Esses bastidores da ciência continuam com histórias sobre relações e debates entre pesquisadores. Exemplo disso são as discussões entre o físico alemão Albert Einstein e o dinamarquês Niels Bohr, classificadas por alguns como “o maior debate filosófico do século passado”. Einstein buscou provar que a mecânica quântica, teoria defendida por Bohr para explicar fenômenos em escala microscópica, estava equivocada por indicar apenas as probabilidades de um fenômeno ocorrer, e não a “certeza”. Einstein também criticava o fato de que, segundo a teoria, depois de duas partículas interagirem, surgiria uma “comunicação instantânea” entre elas. Em algumas situações, essa comunicação teria que ocorrer em uma velocidade superior à da luz, o que ia contra as ideias de Einstein. Entretanto, esse fenômeno se demonstrou real e ficou conhecido como emaranhamento.

Outro atrativo do livro de Vieira é discutir as implicações e as aplicações práticas de descobertas da física teórica. O emaranhamento, por exemplo, pode ser utilizado no futuro para criptografar dados, aumentando a segurança e a privacidade de informações.

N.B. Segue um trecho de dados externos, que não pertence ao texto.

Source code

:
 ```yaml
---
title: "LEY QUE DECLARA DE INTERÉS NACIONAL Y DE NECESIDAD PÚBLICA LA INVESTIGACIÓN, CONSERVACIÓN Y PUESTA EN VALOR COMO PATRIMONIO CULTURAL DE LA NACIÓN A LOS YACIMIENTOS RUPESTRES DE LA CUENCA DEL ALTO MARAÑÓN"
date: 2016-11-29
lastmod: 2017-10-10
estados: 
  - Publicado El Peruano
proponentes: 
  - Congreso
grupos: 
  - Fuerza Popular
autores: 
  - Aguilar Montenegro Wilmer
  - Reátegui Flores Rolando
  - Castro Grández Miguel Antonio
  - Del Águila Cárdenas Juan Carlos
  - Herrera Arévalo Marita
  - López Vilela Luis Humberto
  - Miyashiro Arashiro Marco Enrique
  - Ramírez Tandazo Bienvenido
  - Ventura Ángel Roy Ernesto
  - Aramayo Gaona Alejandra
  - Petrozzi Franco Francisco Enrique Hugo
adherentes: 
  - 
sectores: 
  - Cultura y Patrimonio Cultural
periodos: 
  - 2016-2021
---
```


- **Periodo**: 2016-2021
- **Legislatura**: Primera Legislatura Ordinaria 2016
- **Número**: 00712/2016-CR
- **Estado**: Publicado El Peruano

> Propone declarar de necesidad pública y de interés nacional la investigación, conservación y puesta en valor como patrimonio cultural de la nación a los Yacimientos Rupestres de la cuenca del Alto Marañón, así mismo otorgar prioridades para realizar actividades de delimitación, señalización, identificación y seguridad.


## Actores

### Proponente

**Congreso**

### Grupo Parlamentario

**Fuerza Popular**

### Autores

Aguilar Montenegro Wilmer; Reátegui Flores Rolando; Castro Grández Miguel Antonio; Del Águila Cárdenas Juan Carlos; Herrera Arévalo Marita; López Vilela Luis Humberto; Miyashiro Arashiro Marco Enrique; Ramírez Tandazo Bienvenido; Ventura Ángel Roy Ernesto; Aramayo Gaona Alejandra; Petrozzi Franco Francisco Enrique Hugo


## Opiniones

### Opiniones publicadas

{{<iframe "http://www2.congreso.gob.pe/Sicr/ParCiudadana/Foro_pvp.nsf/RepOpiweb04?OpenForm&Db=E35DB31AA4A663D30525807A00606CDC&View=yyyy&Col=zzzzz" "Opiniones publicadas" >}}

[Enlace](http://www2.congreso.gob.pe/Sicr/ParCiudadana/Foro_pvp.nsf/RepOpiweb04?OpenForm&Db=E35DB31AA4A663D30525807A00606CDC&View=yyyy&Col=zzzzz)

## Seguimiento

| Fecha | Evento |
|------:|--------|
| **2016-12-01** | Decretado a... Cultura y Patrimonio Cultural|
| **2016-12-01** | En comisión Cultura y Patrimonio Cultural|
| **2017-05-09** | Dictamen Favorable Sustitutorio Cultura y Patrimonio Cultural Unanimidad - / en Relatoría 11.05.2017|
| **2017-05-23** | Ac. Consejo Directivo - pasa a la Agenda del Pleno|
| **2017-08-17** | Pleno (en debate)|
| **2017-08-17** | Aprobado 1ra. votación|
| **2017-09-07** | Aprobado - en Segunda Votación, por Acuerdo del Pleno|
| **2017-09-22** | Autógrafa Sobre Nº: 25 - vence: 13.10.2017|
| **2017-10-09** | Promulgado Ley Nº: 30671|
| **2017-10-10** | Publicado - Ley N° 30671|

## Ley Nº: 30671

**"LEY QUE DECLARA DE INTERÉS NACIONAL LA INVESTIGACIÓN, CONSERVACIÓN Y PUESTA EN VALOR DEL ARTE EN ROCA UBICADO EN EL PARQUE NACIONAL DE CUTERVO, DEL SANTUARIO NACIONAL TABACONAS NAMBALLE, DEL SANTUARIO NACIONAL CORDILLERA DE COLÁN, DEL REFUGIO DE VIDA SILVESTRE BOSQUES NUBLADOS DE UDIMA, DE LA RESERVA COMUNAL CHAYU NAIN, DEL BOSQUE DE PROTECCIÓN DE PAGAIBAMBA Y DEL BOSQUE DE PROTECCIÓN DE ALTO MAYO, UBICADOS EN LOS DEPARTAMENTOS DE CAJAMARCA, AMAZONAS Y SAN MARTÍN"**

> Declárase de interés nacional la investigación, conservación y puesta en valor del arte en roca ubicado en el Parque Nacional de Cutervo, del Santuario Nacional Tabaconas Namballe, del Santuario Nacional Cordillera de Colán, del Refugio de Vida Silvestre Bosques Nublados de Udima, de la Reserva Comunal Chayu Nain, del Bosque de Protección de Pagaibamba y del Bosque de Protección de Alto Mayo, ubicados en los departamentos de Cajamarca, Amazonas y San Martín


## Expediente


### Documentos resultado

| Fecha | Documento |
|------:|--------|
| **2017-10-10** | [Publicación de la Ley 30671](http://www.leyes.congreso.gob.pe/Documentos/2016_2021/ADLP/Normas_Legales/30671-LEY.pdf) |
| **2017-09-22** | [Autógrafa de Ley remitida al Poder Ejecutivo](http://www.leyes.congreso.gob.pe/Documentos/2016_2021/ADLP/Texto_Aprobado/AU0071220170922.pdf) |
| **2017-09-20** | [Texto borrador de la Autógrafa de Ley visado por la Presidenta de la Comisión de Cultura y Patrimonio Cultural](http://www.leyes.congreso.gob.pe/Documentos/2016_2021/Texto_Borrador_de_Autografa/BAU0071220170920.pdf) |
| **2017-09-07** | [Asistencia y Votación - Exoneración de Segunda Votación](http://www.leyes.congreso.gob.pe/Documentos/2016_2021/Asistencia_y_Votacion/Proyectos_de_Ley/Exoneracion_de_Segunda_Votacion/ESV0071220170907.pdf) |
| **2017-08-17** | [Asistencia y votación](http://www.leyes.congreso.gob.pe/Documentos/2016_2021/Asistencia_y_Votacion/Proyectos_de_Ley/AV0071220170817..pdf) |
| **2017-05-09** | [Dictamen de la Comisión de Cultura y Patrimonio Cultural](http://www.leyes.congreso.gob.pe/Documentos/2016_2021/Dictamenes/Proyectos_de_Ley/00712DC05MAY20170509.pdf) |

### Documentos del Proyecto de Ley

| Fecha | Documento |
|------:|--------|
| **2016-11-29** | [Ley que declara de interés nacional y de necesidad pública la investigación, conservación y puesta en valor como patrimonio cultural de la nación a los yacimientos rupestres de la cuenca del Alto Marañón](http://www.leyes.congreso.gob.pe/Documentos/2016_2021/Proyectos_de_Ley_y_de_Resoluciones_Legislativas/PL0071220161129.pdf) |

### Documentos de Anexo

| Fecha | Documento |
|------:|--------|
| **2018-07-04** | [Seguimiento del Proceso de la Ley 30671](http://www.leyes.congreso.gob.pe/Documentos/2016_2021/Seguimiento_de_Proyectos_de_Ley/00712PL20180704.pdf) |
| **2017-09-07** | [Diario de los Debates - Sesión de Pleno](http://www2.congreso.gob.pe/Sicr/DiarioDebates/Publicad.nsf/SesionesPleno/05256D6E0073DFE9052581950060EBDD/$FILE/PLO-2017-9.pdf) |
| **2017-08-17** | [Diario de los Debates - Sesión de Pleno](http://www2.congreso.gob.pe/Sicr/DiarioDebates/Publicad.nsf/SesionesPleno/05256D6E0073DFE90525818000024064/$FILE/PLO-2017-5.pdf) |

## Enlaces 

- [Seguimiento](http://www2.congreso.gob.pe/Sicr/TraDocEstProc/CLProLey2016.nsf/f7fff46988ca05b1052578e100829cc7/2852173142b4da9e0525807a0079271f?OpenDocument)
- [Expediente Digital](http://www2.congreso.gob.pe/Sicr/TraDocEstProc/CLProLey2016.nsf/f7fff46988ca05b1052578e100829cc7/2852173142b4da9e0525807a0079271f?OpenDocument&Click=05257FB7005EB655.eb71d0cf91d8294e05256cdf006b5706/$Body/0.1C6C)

Mesmo a descoberta do bóson de Higgs, que o autor reconhece como não tendo nenhum impacto direto em nossas vidas, teve consequências indiretas, a tecnologia necessária para fazer a sua descoberta levou à criação do sistema World Wide Web, uma das linguagens usadas na internet.

A obra traz também a história dos principais nomes da física brasileira. Desde a geração de cientistas que surgiu em nosso país na primeira metade do século XIX, como Mario Schenberg, Joaquim Costa Ribeiro, Marcelo Damy de Souza Santos e Sonja Ashauer, até a geração atual, incluindo o matemático Artur Ávila, laureado em 2014 com a Medalha Fields, o “Nobel” da matemática.

Entre diversas histórias, o autor narra como Cesar Lattes, talvez o mais conhecido dos físicos brasileiros, esteve envolvido na descoberta e na primeira produção artificial de partículas subatômicas chamadas mésons-pi, responsáveis por mediar a força que mantém prótons e nêutrons unidos no núcleo de um átomo, e como seu papel foi fundamental para o desenvolvimento da física experimental brasileira. Demais nomes, como o de José Leite Lopes e Jayme Tiomno, também são lembrados e discutidos com maior aprofundamento por Vieira.

Além disso, histórias menos conhecidas da física brasileira são contadas. Por exemplo, a de como uma comunidade de físicos japoneses, no Brasil, ajudou o desenvolvimento da física de partículas no Japão após a Segunda Guerra Mundial.

O livro História da física: artigos, ensaios e resenhas está disponível gratuitamente e pode ser baixado pela internet.